Melalui analisis fitur antena nyamuk — khususnya susunan dan morfologi rambut sensorik — professor Zavattieri dan konstruksi sekaligus peneliti tim Phani Saketh Dasika (MSCE ’23) mengatakan bahwa mereka telah memperoleh wawasan mendalam tentang bagaimana adaptasi ini meningkatkan kepekaan pendengaran dan respons selektif terhadap isyarat lingkungan.
“Dengan menggunakan pencitraan mikro-CT canggih untuk membuat model CAD fidelitas tinggi untuk analisis elemen, kami menemukan bahwa fitur arsitektur antena nyamuk memungkinkan deteksi target akustik khusus spesies dan jenis kelamin, bahkan di tengah sinyal nontarget seperti kepakan sayapnya sendiri,” kata Dasika.

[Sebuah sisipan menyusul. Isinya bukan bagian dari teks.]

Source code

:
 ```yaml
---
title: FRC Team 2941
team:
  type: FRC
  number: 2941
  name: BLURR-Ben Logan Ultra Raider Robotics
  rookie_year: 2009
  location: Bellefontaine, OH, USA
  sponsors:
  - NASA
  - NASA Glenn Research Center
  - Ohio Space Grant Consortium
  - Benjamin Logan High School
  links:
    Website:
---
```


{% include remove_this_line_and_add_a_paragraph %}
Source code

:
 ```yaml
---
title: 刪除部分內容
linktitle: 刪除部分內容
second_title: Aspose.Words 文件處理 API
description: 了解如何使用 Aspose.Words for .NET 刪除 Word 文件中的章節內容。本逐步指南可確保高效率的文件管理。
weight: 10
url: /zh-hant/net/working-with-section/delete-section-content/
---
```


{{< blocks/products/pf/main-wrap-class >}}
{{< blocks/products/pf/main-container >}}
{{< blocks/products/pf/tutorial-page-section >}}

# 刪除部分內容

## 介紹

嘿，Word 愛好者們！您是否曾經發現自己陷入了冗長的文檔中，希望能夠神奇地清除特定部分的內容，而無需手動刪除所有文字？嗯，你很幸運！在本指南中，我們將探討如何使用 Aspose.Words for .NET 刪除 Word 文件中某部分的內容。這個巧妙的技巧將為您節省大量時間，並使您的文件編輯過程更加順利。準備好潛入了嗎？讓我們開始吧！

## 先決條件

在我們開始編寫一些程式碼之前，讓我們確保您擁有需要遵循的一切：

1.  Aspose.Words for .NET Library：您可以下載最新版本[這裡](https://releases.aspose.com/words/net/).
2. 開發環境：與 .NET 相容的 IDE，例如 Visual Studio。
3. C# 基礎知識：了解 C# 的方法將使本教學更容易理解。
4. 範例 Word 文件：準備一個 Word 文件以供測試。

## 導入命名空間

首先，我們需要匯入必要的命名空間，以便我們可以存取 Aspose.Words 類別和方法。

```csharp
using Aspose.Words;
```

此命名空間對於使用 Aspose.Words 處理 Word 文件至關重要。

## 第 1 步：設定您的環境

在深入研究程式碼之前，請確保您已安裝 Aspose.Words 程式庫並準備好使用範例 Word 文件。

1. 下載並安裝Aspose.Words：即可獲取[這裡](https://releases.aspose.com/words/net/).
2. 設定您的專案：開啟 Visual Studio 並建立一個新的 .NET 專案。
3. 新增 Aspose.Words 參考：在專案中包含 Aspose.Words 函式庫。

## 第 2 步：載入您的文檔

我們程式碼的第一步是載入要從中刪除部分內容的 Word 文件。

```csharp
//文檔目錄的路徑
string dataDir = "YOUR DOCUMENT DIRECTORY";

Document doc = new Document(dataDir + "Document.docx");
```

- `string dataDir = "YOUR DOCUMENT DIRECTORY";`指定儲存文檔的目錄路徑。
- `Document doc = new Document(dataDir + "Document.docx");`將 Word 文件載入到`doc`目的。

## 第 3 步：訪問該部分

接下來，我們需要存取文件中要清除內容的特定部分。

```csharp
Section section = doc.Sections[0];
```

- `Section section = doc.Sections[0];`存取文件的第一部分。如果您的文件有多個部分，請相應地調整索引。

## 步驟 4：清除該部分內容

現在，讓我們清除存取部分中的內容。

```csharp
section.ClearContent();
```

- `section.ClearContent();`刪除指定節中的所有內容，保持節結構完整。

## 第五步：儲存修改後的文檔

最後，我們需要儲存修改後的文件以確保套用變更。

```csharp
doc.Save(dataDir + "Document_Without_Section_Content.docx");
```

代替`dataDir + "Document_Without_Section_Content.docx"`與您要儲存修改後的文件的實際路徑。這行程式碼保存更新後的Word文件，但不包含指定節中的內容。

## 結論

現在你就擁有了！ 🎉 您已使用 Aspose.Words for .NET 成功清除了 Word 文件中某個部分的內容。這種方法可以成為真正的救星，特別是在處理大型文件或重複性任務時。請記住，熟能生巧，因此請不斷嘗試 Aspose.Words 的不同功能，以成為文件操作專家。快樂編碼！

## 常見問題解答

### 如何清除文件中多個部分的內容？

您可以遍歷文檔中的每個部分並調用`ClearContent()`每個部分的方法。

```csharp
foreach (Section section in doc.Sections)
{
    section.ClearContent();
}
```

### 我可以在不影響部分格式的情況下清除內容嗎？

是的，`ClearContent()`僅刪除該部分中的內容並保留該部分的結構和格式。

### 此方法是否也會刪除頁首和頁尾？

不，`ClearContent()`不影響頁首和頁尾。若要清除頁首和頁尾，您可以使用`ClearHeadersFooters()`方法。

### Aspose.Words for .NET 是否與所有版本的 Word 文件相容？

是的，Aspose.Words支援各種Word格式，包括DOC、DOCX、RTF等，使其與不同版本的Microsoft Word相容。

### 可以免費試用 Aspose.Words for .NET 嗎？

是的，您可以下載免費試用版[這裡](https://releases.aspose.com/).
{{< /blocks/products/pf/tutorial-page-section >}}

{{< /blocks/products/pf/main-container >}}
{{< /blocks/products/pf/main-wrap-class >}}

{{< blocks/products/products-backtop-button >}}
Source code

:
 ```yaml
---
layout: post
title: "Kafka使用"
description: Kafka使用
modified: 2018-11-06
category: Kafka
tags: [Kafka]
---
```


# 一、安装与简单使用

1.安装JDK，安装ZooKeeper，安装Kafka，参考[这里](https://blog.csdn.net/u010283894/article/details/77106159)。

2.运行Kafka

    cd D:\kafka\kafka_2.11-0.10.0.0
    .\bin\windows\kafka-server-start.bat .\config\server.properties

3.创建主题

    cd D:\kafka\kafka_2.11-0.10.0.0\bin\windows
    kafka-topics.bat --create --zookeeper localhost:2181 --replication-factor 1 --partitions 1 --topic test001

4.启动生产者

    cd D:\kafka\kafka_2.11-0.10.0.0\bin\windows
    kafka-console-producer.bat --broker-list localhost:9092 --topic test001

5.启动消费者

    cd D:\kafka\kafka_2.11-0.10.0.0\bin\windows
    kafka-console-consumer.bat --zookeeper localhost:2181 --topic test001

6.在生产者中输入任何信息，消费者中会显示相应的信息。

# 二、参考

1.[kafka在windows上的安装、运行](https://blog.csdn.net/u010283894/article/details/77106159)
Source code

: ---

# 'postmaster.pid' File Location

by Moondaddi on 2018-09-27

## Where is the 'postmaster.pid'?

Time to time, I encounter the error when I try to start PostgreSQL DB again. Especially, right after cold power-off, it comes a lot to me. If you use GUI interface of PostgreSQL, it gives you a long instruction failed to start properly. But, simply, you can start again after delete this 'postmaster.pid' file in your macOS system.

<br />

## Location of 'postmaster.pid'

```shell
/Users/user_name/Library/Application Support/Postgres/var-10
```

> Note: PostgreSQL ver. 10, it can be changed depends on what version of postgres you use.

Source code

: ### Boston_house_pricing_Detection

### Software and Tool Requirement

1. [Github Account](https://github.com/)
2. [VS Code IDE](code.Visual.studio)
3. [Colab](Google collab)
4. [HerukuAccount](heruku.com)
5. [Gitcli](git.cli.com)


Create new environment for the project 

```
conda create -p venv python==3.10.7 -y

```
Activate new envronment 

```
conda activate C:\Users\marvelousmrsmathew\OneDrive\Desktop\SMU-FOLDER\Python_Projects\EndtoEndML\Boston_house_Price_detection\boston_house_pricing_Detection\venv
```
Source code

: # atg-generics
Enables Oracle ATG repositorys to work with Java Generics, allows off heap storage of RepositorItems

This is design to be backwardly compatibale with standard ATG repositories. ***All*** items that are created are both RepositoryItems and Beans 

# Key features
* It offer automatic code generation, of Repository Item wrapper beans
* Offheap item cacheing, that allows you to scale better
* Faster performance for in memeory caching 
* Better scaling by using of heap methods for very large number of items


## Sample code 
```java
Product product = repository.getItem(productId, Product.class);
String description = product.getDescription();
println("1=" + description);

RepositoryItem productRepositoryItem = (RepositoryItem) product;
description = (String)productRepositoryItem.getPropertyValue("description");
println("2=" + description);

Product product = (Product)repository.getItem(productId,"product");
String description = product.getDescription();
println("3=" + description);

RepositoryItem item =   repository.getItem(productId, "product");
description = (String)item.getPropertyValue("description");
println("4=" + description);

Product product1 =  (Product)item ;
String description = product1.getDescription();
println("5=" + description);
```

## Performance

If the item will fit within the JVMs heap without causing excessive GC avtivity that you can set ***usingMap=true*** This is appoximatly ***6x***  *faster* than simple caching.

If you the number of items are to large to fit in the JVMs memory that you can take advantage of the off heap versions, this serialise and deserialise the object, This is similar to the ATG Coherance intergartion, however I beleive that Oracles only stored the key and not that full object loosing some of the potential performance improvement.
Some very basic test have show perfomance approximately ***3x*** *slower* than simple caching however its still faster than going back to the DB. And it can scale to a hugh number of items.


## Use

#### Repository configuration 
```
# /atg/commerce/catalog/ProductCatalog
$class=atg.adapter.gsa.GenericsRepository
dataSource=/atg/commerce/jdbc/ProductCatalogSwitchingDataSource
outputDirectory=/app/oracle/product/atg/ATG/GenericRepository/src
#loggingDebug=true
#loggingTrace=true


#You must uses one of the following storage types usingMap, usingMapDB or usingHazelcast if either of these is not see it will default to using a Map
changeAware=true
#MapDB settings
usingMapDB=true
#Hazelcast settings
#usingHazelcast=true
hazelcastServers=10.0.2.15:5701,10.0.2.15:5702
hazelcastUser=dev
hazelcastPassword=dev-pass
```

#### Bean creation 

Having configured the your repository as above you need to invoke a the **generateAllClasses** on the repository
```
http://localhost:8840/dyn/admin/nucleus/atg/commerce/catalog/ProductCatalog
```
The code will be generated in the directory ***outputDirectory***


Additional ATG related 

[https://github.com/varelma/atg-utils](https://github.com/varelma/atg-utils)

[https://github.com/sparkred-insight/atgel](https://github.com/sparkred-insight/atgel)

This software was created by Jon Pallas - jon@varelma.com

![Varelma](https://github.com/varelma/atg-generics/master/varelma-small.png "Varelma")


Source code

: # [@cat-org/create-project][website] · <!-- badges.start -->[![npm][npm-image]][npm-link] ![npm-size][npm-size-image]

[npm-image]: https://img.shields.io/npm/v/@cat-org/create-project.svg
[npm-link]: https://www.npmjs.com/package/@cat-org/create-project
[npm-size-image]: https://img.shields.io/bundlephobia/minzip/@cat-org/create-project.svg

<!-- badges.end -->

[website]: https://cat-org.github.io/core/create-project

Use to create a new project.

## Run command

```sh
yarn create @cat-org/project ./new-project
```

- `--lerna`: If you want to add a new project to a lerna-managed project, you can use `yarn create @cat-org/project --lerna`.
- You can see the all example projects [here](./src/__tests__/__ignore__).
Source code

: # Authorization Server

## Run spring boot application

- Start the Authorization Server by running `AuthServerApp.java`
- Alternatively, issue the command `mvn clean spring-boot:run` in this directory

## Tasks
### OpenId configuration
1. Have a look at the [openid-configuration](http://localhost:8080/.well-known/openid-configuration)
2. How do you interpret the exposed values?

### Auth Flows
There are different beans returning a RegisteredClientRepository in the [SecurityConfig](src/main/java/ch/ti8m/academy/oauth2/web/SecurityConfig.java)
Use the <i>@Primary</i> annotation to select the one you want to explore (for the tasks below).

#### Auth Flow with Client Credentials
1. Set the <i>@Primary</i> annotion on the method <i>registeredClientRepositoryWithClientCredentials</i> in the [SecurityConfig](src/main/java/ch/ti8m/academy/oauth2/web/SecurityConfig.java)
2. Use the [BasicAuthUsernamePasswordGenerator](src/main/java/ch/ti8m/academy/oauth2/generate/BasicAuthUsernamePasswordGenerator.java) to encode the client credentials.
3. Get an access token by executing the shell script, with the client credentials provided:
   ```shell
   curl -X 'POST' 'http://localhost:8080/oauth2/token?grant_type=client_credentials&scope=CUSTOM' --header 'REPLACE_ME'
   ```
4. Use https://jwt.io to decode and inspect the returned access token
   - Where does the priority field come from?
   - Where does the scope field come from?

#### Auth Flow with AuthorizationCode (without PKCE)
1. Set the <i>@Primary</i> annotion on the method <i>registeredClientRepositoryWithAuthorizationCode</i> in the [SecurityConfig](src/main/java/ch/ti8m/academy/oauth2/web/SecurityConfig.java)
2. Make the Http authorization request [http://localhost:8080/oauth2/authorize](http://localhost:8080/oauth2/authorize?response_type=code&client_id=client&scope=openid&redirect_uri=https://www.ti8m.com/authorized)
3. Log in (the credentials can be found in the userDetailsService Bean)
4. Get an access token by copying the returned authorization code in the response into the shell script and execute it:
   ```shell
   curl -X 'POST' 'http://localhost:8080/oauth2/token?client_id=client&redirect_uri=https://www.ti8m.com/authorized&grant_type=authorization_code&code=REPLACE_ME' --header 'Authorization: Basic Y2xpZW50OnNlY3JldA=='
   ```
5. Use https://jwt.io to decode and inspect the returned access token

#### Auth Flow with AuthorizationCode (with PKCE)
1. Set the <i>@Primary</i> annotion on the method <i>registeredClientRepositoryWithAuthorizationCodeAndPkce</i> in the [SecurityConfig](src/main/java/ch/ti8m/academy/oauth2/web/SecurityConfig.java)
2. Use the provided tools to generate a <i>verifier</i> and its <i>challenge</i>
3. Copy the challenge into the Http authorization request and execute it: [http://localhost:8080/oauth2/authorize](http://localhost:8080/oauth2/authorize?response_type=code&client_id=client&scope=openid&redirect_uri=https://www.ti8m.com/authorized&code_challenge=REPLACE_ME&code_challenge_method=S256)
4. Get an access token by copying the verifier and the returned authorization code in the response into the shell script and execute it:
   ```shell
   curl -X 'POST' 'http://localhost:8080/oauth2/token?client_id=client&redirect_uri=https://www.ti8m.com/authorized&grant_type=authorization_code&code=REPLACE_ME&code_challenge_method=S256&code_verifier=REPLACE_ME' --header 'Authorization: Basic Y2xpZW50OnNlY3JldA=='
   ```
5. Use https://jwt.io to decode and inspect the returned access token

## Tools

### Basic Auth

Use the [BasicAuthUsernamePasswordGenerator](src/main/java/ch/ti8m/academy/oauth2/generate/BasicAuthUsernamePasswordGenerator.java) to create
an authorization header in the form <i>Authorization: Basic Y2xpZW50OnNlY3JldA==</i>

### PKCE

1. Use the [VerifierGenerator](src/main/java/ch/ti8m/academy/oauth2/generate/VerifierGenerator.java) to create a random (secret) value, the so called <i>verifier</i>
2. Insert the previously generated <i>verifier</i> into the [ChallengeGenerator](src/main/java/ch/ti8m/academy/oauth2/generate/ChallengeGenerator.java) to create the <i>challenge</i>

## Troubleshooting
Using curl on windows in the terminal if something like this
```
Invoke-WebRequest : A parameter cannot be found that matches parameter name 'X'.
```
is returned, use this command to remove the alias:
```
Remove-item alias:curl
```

Ia juga menambahkan, “Temuan kami juga menunjukkan bahwa antena nyamuk mampu mendeteksi rentang frekuensi yang lebih luas daripada yang diperkirakan sebelumnya, meskipun tidak semua frekuensi ini dapat digunakan secara aktif.”
“Bayangkan lingkungan perkotaan yang dilengkapi dengan sensor yang terinspirasi dari biologi, mirip dengan ‘telinga besar’, yang mampu membedakan suara tertentu di tengah hiruk pikuk kehidupan kota,” kata Zavattieri.
“Pada saat krisis — seperti gempa bumi atau bencana lainnya — sensor ini menjadi sangat berharga, dengan cepat mendeteksi sinyal-sinyal samar tentang bahaya dan mengarahkan upaya penyelamatan kepada mereka yang membutuhkan.”
Material ini juga, menurut Zavattieri, berpotensi menggabungkan saluran mikrofluida atau metamaterial yang dapat disetel. Dengan begitu dapat digunakan untuk membuat panel kedap suara untuk bangunan, headphone peredam kebisingan, atau bahkan perangkat penyembunyian akustik.
Saat ini, tim peneliti sedang fokus pada pembuatan ulang antena melalui pencetakan 3D, menggunakan berbagai bahan dan berbagai ukuran untuk pengujian frekuensi.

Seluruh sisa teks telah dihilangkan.